From this, we can find \( x = \frac{y'}{4} \).
Now, we substitute this value of \( x \) back into equation (1):
\( y = 2x(x) \)
\( y = 2x\left(\frac{y'}{4}\right) \)
\( y = \frac{xy'}{2} \)
By simplifying this equation, we get \( 2y = xy' \). This matches the given differential equation.
So, \( y = 2x^2 \) is a solution to the given differential equation \( xy' = 2y \). This shows how the original function satisfies the differential equation.
(ii) Given, \( y = ae^x + be^{-x} \) ... (1). The differential equation is \( y'' - y = 0 \).

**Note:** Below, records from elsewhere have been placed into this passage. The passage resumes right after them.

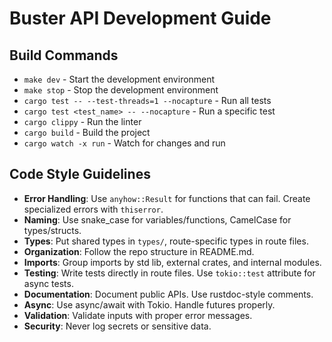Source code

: # Buster API Development Guide

## Build Commands
- `make dev` - Start the development environment
- `make stop` - Stop the development environment
- `cargo test -- --test-threads=1 --nocapture` - Run all tests
- `cargo test <test_name> -- --nocapture` - Run a specific test
- `cargo clippy` - Run the linter
- `cargo build` - Build the project
- `cargo watch -x run` - Watch for changes and run

## Code Style Guidelines
- **Error Handling**: Use `anyhow::Result` for functions that can fail. Create specialized errors with `thiserror`.
- **Naming**: Use snake_case for variables/functions, CamelCase for types/structs.
- **Types**: Put shared types in `types/`, route-specific types in route files.
- **Organization**: Follow the repo structure in README.md.
- **Imports**: Group imports by std lib, external crates, and internal modules.
- **Testing**: Write tests directly in route files. Use `tokio::test` attribute for async tests.
- **Documentation**: Document public APIs. Use rustdoc-style comments.
- **Async**: Use async/await with Tokio. Handle futures properly.
- **Validation**: Validate inputs with proper error messages.
- **Security**: Never log secrets or sensitive data.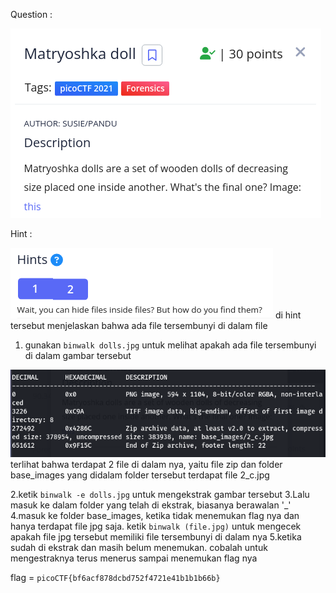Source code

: Question : 

![](https://github.com/MrPayMac/picoCTF/blob/main/Forensic/Matryoshka%20doll/Question.png)

Hint :

![](https://github.com/MrPayMac/picoCTF/blob/main/Forensic/Matryoshka%20doll/Hints1.png)
di hint tersebut menjelaskan bahwa ada file tersembunyi di dalam file


1. gunakan `binwalk dolls.jpg` untuk melihat apakah ada file tersembunyi di dalam gambar tersebut

![](https://github.com/MrPayMac/picoCTF/blob/main/Forensic/Matryoshka%20doll/binwalk.png)
terlihat bahwa terdapat 2 file di dalam nya, yaitu file zip dan folder base_images yang didalam folder tersebut terdapat file 2_c.jpg

2.ketik `binwalk -e dolls.jpg` untuk mengekstrak gambar tersebut
3.Lalu masuk ke dalam folder yang telah di ekstrak, biasanya berawalan '_'
4.masuk ke folder base_images, ketika tidak menemukan flag nya dan hanya terdapat file jpg saja. ketik `binwalk (file.jpg)` untuk mengecek apakah file jpg tersebut memiliki file tersembunyi di dalam nya
5.ketika sudah di ekstrak dan masih belum menemukan. cobalah untuk mengestraknya terus menerus sampai menemukan flag nya

flag = `picoCTF{bf6acf878dcbd752f4721e41b1b1b66b}`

First, we differentiate \( y \) with respect to \( x \):
\( y' = ae^x - be^{-x} \)
Next, we differentiate \( y' \) again with respect to \( x \) to find \( y'' \):
\( y'' = ae^x + be^{-x} \)
We notice that \( y'' \) is the same as the original \( y \). So, we can write \( y'' = y \). This is because differentiating \( e^x \) twice gives \( e^x \), and differentiating \( e^{-x} \) twice also gives \( e^{-x} \).
This means \( y'' - y = 0 \). This matches the given differential equation.
Therefore, \( y = ae^x + be^{-x} \) is a solution to the given differential equation \( y'' - y = 0 \).
In simple words: For each problem, we take the given function and find its derivatives (first and second, if needed). Then, we put these derivatives back into the differential equation given. If both sides of the differential equation become equal, it means the function is a solution.
🎯 Exam Tip: Remember to clearly show each differentiation step and substitute carefully to demonstrate that the given function satisfies the differential equation. Avoid skipping steps to ensure full marks.
Question 2. Find the value of m so that the function \( y = e^{mx} \) is a solution of the given differential equation.
(i) \( y' + 2y = 0 \)
(ii) \( y'' - 5y' + 6y = 0 \)
Answer:
(i) Given differential equation: \( y' + 2y = 0 \) ... (1)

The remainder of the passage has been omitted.